Voltando a Paulo Portas, os críticos destacam o facto de ter andado a fazer diplomacia económica no governo, tendo mesmo levado a Mota-Engil seis vezes àquela região do globo entre 2012 e 2015 - e agora ir criar um conselho estratégico da construtora para a América Latina. Ainda assim, Paulo Portas disse logo depois de ser conhecida a sua ida para a Mota-Engil que a lei foi "escrupulosamente cumprida".

Falta de moral e ética

Portas escapa à lei, mas não às críticas do antigo líder parlamentar do PSD Pacheco Pereira, que no programa Quadratura do Círculo considerou a ida do ex-governante para a Mota-Engil como "uma das coisas que pior faz à política e à democracia em Portugal". Pacheco disse que não está a discutir "questões de legalidade", mas "de moral política".

antigo dirigente do PSD comparou Portas a Sócrates, definiu o ato como "sem vergonha" e disse: "Vamos deixar-nos de coisas: o que ele vai ser é lobista. Qual o cargo que Portas vai ter na Mota-Engil? Ser lobista na América Latina e isso depois de lá ter estado como lobista no Estado."
Ao DN, o constitucionalista e ex--deputado do PSD Jorge Bacelar Gouveia explica que, no caso de Portas, "no plano jurídico não há nenhuma incompatibilidade". Porém, defende que há "um problema ético, porque um político quando deixa de exercer funções no público pode passar informação privilegiada para a empresa e neste caso a empresa contratou-o sabendo que tinha esses conhecimentos e informações".

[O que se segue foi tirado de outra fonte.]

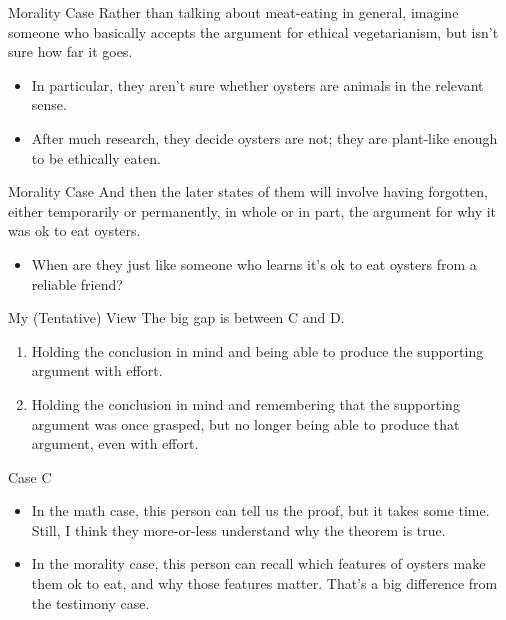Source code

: \documentclass[
  17pt,
  letterpaper,
  ignorenonframetext,
  aspectratio=169,
]{beamer}
\providecommand{\tightlist}{%
  \setlength{\itemsep}{0pt}\setlength{\parskip}{0pt}}\usepackage{longtable,booktabs,array}
\begin{document}
\begin{frame}{Morality Case}
\protect\hypertarget{morality-case}{}
Rather than talking about meat-eating in general, imagine someone who
basically accepts the argument for ethical vegetarianism, but isn't sure
how far it goes.

\begin{itemize}[<+->]
\tightlist
\item
  In particular, they aren't sure whether oysters are animals in the
  relevant sense.
\item
  After much research, they decide oysters are not; they are plant-like
  enough to be ethically eaten.
\end{itemize}
\end{frame}

\begin{frame}{Morality Case}
\protect\hypertarget{morality-case-1}{}
And then the later states of them will involve having forgotten, either
temporarily or permanently, in whole or in part, the argument for why it
was ok to eat oysters.

\begin{itemize}[<+->]
\tightlist
\item
  When are they just like someone who learns it's ok to eat oysters from
  a reliable friend?
\end{itemize}
\end{frame}

\begin{frame}{My (Tentative) View}
\protect\hypertarget{my-tentative-view}{}
The big gap is between C and D.

\begin{enumerate}[<+->]
[A.]
\setcounter{enumi}{2}
\tightlist
\item
  Holding the conclusion in mind and being able to produce the
  supporting argument with effort.
\item
  Holding the conclusion in mind and remembering that the supporting
  argument was once grasped, but no longer being able to produce that
  argument, even with effort.
\end{enumerate}
\end{frame}

\begin{frame}{Case C}
\protect\hypertarget{case-c}{}
\begin{itemize}[<+->]
\tightlist
\item
  In the math case, this person can tell us the proof, but it takes some
  time. Still, I think they more-or-less understand why the theorem is
  true.
\item
  In the morality case, this person can recall which features of oysters
  make them ok to eat, and why those features matter. That's a big
  difference from the testimony case.
\end{itemize}
\end{frame}
\end{document}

Bacelar Gouveia diz que Portas terá sempre o "dever de sigilo", mas será "sempre difícil de provar" se utiliza ou não informações privilegiadas. "Não o conheço como pessoa, não sei se o vai fazer, espero que não o faça", acrescentou.

Já o ex-ministro socialista Jorge Coelho - que passou a presidir a empresa sete anos após ter deixado de ser governante - desvalorizou no mesmo programa a contratação do ex-líder centrista por parte da Mota--Engil, dizendo que Portas fez um "bom trabalho em defesa das empresas" e que não o viu a "defender mais esta ou aquela empresa".

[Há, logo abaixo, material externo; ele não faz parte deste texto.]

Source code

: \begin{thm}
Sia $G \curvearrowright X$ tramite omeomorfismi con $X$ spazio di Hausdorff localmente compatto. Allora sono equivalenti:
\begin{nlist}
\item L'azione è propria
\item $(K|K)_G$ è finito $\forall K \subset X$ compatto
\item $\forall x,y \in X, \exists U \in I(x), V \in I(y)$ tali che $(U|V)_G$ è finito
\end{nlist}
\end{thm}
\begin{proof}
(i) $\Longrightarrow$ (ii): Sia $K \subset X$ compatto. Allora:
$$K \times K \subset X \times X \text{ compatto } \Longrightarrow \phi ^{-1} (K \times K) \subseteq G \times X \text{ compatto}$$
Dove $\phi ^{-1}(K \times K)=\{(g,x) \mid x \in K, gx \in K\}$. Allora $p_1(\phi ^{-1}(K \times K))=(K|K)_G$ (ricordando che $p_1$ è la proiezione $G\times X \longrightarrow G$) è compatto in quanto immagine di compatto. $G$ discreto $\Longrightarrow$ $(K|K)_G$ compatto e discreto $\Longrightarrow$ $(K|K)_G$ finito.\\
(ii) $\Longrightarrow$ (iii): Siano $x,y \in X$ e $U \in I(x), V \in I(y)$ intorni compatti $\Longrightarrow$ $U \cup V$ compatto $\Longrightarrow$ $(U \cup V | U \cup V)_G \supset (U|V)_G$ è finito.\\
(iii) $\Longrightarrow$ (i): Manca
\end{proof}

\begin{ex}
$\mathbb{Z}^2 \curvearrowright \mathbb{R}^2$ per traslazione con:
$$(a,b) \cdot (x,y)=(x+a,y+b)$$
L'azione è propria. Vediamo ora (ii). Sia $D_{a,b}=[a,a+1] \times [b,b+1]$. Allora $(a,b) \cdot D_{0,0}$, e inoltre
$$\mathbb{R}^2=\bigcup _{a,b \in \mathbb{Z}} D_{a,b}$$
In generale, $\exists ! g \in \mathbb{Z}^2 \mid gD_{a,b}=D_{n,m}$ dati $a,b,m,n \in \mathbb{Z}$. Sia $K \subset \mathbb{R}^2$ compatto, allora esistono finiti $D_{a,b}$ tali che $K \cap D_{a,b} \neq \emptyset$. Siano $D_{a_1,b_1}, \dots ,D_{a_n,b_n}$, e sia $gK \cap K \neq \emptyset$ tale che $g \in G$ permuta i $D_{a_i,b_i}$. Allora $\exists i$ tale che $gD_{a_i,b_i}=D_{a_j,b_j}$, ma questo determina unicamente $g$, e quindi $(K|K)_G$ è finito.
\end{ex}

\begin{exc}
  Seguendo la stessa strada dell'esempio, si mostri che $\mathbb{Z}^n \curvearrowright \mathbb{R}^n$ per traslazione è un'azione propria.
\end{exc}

A Mota-Engil tem outros exemplos no passado e até com ligação direta à pasta que tutelavam. O ex--secretário de Estado das Obras Públicas Luís Parreirão (no executivo PS de Guterres) foi administrador da construtora após passar pelo governo. O mesmo aconteceu com Valente de Oliveira (PSD), que deixou de ser ministro das Obras Públicas em 2003 e se tornou administrador da Mota-Engil em 2006.

Política em exclusividade

Mas o excesso de zelo estará a prejudicar a política? Ao DN, António Pires de Lima queixa-se de que "com o adensar das insinuações político-populistas ou um eventual aperto de regras formais de incompatibilidades a política é, e será, cada vez mais, uma atividade exclusiva para profissionais e "impossível" para quem tenha outra vida profissional". O ex-ministro da Economia acrescenta: "Se isso é bom ou mau para a política, deixo ao juízo dos leitores."

Para já isso não tem impedido passagens do governo para grandes empresas. Há várias histórias na política portuguesa: o difícil é escolher. No verão de 2009, ainda estava Manuel Pinho a recuperar da sua demissão - na sequência do gesto taurino que fez no Parlamento - quando a sua mulher recebeu uma chamada do empresário Joe Berardo.

Pinho, que chegou a ser apelidado de "ministro das Renováveis", começou em 2010 a dar aulas na Universidade Columbia, instituição que recebeu da EDP cerca de três milhões de euros.

A mesma EDP contratou António Mexia em 2005, um ano após este ter deixado o cargo de ministro das Obras Públicas (governo PSD). Também para a área da energia foi o ex-ministro socialista Pina Moura, que se tornou presidente da espanhola Iberdrola cinco anos após tutelar a pasta da Economia.

Quanto a ministros das Finanças que saltaram para a banca, há vários casos: Luís Campos e Cunha, para o Banif em 2006, Guilherme d"Oliveira Martins, para o BPN Efisa em 2003 (PS), ou Miguel Cadilhe (PSD), para o BPA em 1990.

Muitas vezes, não são as transições mais rápidas as mais polémicas. Ferreira do Amaral (PSD) é alvo de críticas por ter negociado, enquanto ministro das Obras Públicas, a concessão da Ponte Vasco da Gama com a Lusoponte e, dez anos depois (2005), ter-se tornado presidente da empresa.